Valuing this expansion potential is the tricky bit. Some of the smartest investors I know have walked away from Afterpay: they’ve been in the stock for so long that they believe the share prices at which they have (recently) sold pays them for the next seven or eight years of growth.

Should other investors go against this view? Certainly not if they listen to UBS, which said after last week’s result: “Cumulatively Afterpay has now raised $2 billion in capital since last July. We believe this vindicates our view that the market continues to misprice or ignore how much capital is required to fund Afterpay’s growth,” and rates APT as “sell” – although the broker did note that APT had produced “strong sales and customer numbers.”

UBS is often joked-about as the perma-bears on Afterpay, but what seems to be at the heart of its highly negative view – which calls for a stock price fall of 75% from where APT trades – is the sheer rate of growth that the stock’s current valuation implies.

UBS argues that APT’s sales will have to swell to about US$170 billion by 2025 to keep pace with the share price. But with half-year sales sitting at less than $10 billion – so, say, $20 billion for the full 2021 year even with no growth in the second half – that is a very tall order.

Or should investors listen to Morgan Stanley (price target $159) or Credit Suisse (target price $145.00) – who are not so fazed by the growth required?

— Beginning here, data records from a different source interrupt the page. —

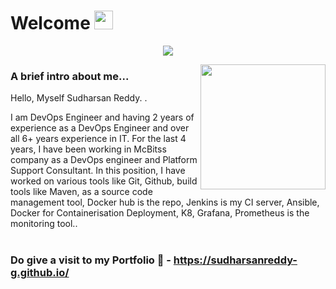 # Welcome <img src="https://raw.githubusercontent.com/MartinHeinz/MartinHeinz/master/wave.gif" height="30px">

<p align="center">
<img src="https://readme-typing-svg.herokuapp.com?font=Fira+Code&weight=500&size=40&pause=1000&color=007EDA&center=true&vCenter=true&width=700&lines=Hello%2C+this+is+Sudharsan;Welcome+to+my+Github+profile">
</p>

<img align="right"  height="200px" src="Img/d.gif">

### A brief intro about me...
Hello, Myself Sudharsan Reddy. .

I am DevOps Engineer and having 2 years of experience as a DevOps Engineer and over all 6+ years experience in IT. For the last 4 years, I have been working in McBitss company as a DevOps engineer and Platform Support Consultant. In this position, I have worked on various tools like Git, Github, build tools like Maven, as a source code management tool, Docker hub is the repo, Jenkins is my CI server, Ansible, Docker for Containerisation Deployment, K8, Grafana, Prometheus is the monitoring tool..
<br><br>
### Do give a visit to my Portfolio 🔗 - https://sudharsanreddy-g.github.io/

<!--
**sudharsanreddy-g/sudharsanreddy-g** is a ✨ _special_ ✨ repository because its `README.md` (this file) appears on your GitHub profile.

Here are some ideas to get you started:

- 🔭 I’m currently working on ...
- 🌱 I’m currently learning ...
- 👯 I’m looking to collaborate on ...
- 🤔 I’m looking for help with ...
- 💬 Ask me about ...
- 📫 How to reach me: ...
- 😄 Pronouns: ...
- ⚡ Fun fact: ...
-->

This is not advice – do your own research, please. If you buy Afterpay, you are paying very smart investors for the next seven or eight years of growth. But you are buying a stock that, as Morgan Stanley puts it, is only in the early stages of building its global platform. Certainly, the company has to do a massive amount to eventually generate the sales – and profit – to justify its valuation. But it has to do a little bit less work than was facing it at $158 a few weeks ago – and you’re buying the market leader in a rapidly growing business with an outstanding network effect.